TALISMA – Quelque Part
Le groupe canadien Talisma est le projet du bassiste virtuose Donald Fleurent. Après « Corpus » en 2003 et « Chromium« en 2005, voici « Quelque Part ». Mais cette fois, Talisma n’est plus un trio. Ils sont six. Au trio de base, s’est ajouté la chanteuse et pianiste Florence Bélanger, le guitariste Marc Filiatrault et le batteur Alain Boyer. On se sait pas vraiment si c’est pour cet opus uniquement ou si cette collaboration sera prolongée. En tout cas, le style musical a bien évolué.

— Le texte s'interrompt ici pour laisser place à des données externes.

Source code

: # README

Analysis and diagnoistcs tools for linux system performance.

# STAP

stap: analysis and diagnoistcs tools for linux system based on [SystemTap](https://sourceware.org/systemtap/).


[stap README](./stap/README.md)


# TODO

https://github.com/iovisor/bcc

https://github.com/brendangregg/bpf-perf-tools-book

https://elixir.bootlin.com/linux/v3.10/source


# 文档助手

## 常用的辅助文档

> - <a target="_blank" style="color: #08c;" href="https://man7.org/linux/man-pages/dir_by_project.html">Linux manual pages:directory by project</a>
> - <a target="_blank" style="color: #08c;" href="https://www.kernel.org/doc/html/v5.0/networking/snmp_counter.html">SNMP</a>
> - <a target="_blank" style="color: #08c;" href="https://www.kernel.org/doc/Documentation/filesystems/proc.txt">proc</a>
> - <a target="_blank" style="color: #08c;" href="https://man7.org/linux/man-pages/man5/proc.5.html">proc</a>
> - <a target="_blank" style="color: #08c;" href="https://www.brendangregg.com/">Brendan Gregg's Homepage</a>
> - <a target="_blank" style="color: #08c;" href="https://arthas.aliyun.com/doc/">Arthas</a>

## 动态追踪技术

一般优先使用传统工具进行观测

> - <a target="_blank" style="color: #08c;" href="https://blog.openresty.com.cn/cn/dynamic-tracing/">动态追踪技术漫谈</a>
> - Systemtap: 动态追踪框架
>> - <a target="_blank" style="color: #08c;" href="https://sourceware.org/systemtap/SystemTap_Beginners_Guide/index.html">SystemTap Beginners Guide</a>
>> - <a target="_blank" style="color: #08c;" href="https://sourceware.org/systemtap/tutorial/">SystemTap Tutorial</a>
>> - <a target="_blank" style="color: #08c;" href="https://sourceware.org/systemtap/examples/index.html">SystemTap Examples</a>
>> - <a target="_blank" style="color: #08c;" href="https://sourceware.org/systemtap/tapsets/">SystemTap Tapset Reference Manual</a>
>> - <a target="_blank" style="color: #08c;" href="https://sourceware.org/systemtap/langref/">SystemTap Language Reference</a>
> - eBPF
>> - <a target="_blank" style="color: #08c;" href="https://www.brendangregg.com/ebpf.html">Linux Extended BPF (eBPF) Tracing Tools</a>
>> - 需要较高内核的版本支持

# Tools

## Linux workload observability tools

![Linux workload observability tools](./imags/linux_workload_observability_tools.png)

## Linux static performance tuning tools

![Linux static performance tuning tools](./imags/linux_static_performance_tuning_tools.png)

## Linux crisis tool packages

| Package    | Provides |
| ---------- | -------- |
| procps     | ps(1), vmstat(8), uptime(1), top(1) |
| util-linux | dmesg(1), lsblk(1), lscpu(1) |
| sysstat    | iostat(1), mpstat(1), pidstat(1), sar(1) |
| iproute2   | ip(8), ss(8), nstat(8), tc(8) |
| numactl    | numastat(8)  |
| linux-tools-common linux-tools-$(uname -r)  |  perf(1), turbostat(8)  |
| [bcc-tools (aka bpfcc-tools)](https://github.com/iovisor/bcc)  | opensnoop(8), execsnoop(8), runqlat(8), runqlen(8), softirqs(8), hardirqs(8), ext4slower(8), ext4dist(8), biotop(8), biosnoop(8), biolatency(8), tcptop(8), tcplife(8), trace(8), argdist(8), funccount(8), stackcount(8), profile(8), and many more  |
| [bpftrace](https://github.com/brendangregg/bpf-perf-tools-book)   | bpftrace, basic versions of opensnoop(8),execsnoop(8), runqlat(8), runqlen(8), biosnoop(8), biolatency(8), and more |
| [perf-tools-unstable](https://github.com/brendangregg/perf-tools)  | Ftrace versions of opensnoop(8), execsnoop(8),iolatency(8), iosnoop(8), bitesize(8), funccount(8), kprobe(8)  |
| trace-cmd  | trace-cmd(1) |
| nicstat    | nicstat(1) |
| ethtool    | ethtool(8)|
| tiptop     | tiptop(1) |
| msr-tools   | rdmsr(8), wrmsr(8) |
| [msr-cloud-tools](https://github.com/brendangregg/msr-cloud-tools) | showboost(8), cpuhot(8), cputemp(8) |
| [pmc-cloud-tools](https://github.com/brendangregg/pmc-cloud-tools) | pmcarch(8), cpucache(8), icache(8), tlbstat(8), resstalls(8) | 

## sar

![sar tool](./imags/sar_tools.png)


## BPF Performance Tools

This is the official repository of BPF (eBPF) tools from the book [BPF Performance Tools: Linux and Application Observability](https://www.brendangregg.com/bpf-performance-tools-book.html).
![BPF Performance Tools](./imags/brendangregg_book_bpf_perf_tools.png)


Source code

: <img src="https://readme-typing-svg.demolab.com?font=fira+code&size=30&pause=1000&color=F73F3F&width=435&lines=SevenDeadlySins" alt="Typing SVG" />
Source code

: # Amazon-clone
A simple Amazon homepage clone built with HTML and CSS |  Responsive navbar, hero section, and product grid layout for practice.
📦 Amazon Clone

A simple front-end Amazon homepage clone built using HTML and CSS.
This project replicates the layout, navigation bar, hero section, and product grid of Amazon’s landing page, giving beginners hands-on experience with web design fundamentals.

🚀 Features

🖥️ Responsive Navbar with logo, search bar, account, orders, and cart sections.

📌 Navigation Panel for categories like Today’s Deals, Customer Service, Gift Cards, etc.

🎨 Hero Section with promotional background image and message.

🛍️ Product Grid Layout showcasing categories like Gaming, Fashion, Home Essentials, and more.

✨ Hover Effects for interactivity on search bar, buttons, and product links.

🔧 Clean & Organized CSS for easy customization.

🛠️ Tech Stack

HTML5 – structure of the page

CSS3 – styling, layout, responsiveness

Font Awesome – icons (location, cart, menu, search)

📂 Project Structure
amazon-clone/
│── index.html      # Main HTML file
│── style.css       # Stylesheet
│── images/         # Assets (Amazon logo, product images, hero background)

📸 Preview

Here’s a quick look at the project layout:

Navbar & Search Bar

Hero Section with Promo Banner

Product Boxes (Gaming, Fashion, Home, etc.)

En virtuose de la basse, Donald Fleurent joue sur différents modèles allant de la 4 cordes à la 12 cordes. Le côté rythmique de son instrument est de la dynamite. Si tout commence par un morceau à l’ambiance bien genesienne, « Basse de Fou » est très explosif. Le très expérimental « Ibliss » nous plonge dans une myriade d’effets en tous genres. Les tons sont noisy et industriel.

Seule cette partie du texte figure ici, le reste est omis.